I can’t follow the detailed legal arguments (I can’t speak French) but if a law says something is illegal then it is illegal even if nobody is affected and what you did was the safest possible thing.

Administrator
Shoreham EGKA, United Kingdom

you might also be able to claim that, in nice visibility, you were able to perfectly see all runway environment and traffic, and that a landing was safe from there.
I think what this is meant to so is that you are not automatically “good to Land” after you break cloud – you have to have time to assess wind / traffic / runway clear. Maybe the law is just meaning to avoid discharging this responsibility on someone else than you

I would say this distinction is largely irrelevant in practice. Who in their right mind will descend to 200ft on an ILS and then, instead of landing straight in, circle at 200ft to look at the windsock and other signs? Even at circling minima, with one wing scraping the ceiling, I would consider that highly inadvisable.

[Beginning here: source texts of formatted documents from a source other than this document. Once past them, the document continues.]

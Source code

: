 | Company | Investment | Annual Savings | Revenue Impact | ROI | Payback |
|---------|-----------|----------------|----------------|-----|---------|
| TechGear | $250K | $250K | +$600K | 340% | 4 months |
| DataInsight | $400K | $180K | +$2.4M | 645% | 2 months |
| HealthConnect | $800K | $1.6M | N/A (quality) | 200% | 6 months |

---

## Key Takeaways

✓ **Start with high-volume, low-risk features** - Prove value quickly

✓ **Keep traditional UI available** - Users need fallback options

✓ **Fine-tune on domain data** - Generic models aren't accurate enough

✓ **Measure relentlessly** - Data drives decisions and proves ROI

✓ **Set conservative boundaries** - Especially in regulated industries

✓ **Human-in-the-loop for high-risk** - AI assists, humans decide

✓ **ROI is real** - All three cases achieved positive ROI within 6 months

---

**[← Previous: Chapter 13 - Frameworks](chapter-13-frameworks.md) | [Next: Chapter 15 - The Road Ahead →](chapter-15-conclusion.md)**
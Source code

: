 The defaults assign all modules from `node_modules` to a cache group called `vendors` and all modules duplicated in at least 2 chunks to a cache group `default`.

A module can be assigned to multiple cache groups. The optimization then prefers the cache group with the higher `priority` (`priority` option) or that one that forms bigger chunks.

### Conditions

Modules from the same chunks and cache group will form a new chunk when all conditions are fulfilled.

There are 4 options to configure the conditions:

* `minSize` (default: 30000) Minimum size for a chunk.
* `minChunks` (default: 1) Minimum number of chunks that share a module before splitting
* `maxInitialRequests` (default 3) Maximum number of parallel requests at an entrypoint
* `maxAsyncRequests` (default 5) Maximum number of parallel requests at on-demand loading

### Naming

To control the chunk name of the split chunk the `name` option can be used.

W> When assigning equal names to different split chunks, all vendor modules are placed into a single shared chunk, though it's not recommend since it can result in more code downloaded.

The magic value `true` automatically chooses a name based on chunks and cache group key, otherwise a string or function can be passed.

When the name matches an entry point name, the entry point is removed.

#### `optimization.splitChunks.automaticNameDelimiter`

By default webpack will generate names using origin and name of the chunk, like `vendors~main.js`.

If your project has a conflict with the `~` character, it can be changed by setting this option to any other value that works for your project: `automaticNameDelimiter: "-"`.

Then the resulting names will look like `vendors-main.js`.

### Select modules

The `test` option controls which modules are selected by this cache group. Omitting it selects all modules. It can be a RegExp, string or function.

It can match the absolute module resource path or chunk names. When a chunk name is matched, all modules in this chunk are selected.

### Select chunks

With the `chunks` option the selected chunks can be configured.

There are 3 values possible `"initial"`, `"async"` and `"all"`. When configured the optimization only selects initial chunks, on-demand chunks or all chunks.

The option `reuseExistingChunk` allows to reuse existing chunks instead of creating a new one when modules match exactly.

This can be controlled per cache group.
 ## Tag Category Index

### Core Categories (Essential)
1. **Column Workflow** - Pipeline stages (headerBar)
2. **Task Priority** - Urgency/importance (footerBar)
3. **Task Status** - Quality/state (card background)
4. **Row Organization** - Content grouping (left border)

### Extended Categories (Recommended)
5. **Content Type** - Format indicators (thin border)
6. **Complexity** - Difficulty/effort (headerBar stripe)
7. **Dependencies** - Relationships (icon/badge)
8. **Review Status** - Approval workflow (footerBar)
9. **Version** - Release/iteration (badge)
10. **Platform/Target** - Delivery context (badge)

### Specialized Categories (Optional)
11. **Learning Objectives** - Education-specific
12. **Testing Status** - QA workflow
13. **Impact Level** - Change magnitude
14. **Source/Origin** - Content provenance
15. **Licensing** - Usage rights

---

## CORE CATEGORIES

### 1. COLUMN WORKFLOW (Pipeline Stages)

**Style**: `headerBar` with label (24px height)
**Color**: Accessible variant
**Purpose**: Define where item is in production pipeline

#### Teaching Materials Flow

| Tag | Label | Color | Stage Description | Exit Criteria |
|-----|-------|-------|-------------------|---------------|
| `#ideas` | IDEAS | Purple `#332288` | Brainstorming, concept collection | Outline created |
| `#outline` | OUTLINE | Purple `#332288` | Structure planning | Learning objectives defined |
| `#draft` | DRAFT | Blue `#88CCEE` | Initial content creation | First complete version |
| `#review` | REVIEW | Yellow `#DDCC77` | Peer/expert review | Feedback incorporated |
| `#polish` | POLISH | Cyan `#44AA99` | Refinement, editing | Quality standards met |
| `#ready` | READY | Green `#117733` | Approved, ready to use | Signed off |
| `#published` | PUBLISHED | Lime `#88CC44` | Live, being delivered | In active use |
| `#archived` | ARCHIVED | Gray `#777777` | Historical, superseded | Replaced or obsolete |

The good news is, that with weather that bad nobody else will be there, and AFIS is not there either, so nobody will notice if anyone flies straight in.

Biggin Hill

I don’t think that interpretation is automatic; see this thread.

On a VFR flight you can “circle around” well below the IFR circling minima.

One could argue that this “inspection requirement” is, or is not, a component of the preceeding IFR flight. I would say it is not because it refers not to prescribed circling tracks, but to flying around the runway and inspecting it.